Is it really necessary to flip the kernel in a conv-net? If I have a software implemented convolutional network and the weights are trained via back propagation, is it really necessary to "flip" the kernel? Afterall I am applying the "unflipped" weights (eg in a 3 x 3 filter) in the same order going both forwards and backwards?
Or have I misunderstood this? Here - look at the demo - http://cs231n.github.io/convolutional-networks/ - the filters appear to be applied, going forward, unflipped, yet the author says (unfortunately without any further discussion): "The backward pass for a convolution operation (for both the data and the weights) is also a convolution (but with spatially-flipped filters)."
Yet should they not also be flipped, if we are strictly following the correct procedure, going forward also?
My thinking is that, so long as I account for this properly in the "full" convolution, a flip is redundant.

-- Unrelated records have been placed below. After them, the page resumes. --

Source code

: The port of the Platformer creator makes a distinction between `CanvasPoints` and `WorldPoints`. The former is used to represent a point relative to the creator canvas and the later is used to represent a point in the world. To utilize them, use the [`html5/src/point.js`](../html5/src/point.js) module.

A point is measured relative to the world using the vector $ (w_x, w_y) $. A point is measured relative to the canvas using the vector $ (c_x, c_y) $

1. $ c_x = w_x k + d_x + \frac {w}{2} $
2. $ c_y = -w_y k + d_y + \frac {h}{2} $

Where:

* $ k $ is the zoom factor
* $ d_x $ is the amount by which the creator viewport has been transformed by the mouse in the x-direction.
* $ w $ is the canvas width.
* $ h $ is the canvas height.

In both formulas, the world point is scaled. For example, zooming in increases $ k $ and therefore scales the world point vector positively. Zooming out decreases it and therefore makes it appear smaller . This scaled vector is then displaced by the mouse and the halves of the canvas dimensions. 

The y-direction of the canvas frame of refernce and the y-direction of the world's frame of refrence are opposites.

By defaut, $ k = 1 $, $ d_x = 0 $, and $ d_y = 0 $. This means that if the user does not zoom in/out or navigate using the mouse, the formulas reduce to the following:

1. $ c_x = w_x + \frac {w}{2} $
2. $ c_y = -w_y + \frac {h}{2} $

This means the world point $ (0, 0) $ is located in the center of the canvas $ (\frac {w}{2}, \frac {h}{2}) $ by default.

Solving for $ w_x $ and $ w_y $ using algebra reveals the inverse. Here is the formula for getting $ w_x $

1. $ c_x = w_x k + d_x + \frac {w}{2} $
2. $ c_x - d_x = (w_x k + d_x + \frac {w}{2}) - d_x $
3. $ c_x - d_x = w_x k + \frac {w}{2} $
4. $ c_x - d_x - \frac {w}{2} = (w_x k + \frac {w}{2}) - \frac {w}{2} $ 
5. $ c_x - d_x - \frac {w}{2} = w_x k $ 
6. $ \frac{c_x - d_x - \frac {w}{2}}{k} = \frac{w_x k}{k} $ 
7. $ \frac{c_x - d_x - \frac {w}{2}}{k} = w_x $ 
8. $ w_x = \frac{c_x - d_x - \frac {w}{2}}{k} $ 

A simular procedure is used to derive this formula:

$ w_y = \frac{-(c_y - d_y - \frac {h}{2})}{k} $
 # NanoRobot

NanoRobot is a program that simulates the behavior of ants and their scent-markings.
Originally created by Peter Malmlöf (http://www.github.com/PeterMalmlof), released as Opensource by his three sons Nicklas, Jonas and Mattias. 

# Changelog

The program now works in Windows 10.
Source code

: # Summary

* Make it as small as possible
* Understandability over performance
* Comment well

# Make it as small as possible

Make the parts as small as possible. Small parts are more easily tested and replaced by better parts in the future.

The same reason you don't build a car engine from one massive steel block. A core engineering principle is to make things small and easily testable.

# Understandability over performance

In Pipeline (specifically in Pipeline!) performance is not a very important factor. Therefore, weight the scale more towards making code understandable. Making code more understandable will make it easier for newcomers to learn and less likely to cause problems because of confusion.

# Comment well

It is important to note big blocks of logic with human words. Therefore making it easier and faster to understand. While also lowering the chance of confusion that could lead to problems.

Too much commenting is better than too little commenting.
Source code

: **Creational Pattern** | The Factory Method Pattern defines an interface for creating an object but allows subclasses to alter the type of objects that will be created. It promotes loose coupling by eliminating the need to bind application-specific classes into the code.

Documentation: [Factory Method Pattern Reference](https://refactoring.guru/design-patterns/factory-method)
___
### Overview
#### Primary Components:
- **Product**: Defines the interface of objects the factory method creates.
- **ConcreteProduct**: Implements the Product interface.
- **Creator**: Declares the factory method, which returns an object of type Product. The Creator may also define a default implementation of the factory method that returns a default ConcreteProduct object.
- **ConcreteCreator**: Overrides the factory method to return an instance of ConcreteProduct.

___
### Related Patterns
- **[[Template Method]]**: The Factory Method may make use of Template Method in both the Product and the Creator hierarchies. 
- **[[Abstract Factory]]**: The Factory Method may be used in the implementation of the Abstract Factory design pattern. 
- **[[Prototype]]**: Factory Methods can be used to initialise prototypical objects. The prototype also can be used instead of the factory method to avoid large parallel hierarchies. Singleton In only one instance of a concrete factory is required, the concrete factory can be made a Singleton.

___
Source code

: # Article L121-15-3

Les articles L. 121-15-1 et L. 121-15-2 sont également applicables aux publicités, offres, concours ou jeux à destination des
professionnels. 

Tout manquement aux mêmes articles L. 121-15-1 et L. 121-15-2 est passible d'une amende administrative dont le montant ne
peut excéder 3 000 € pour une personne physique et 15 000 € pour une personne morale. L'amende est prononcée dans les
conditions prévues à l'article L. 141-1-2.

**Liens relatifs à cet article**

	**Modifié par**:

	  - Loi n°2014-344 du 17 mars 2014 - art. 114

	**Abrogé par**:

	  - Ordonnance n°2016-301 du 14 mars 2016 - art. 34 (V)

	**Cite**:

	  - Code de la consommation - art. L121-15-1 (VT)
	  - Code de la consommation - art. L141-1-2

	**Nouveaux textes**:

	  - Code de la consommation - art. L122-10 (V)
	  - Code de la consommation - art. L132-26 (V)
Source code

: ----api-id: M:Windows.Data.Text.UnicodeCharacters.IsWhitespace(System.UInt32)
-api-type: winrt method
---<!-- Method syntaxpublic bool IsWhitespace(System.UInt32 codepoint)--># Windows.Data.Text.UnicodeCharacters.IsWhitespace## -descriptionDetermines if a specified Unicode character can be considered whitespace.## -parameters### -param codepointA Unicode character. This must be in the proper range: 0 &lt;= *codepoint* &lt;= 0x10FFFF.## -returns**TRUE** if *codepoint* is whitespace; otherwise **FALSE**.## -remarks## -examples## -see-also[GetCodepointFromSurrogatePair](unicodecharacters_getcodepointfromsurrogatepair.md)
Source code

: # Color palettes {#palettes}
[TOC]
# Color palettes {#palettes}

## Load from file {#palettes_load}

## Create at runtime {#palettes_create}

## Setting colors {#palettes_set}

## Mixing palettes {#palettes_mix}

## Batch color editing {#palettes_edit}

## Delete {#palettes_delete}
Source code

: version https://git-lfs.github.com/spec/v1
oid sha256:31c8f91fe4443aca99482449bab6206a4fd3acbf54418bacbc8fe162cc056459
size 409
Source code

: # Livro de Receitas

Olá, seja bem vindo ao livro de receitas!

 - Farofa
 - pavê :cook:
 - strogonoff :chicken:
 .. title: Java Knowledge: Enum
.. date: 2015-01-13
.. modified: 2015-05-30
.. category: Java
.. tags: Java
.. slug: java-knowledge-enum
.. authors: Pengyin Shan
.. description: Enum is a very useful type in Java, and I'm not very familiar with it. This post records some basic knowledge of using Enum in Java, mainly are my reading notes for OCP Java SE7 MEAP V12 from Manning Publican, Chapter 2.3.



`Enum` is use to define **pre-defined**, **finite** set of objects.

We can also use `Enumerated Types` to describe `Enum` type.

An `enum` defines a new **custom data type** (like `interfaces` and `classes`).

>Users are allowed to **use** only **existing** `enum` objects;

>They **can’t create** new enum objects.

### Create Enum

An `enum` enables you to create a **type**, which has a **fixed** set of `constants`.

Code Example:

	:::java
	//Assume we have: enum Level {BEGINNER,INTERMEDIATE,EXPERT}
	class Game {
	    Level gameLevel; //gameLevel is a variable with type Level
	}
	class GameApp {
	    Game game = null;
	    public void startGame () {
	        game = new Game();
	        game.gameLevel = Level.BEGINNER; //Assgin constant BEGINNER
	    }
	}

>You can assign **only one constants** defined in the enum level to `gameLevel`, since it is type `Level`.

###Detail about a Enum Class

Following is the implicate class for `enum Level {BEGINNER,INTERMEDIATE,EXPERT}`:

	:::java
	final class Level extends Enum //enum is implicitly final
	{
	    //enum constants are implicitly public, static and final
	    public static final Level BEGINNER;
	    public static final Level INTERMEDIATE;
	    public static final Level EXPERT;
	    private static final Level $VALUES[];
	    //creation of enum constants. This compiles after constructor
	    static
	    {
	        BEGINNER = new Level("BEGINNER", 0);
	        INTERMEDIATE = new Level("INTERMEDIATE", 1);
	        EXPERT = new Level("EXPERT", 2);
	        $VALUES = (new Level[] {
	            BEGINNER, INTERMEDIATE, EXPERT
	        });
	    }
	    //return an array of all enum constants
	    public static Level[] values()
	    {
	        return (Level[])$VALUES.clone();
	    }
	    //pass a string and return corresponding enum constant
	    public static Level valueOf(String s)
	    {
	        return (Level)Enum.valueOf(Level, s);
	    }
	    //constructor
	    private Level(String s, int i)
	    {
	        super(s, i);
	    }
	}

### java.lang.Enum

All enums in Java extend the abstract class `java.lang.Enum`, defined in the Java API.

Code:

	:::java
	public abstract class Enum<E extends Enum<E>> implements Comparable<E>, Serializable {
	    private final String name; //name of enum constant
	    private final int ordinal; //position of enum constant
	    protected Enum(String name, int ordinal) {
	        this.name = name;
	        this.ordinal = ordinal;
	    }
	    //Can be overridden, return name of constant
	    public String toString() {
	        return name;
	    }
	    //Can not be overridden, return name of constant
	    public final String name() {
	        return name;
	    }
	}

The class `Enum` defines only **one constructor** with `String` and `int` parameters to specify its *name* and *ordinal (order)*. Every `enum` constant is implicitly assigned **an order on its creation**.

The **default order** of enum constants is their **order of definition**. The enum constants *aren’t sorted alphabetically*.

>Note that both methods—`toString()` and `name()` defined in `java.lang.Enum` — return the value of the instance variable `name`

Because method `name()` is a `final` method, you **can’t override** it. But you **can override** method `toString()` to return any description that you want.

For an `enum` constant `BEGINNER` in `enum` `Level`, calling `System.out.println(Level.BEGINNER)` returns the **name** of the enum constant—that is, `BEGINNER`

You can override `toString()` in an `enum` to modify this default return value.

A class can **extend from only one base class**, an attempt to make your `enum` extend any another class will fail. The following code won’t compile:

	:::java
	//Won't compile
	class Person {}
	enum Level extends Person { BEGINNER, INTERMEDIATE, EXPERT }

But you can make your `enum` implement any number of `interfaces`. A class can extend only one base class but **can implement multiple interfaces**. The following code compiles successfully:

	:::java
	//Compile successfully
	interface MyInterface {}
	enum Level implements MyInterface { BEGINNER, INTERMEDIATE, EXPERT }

But I dare say I am wrong!
 A: Consider the 1D case: suppose we convolve the input L = [a b c d e] with filter [x y] resulting in output Q = [ax+by bx+cy cx+dy dx+ey ex+?] (We ignore the last entry to avoid thinking about padding). Now consider $\frac{dQ}{dc}$. It is [0 y x 0 0] -- the kernel is flipped. 
If the error is E(Q), then consider $\frac{dE}{dc} = \frac{dE}{dQ}^T \frac{dQ}{dc}$. If we write $\frac{dE}{dQ}$ as a vector [f g h i j] then $\frac{dE}{dc} = gy + hx$. Extending this a bit, it is not hard to see that $\frac{dE}{db} = fy + gx$, and $\frac{dE}{dd} = hy + ix$. In general, $\frac{dE}{dL}$ is the convolution of $\frac{dE}{dQ}$ with the filter [y x].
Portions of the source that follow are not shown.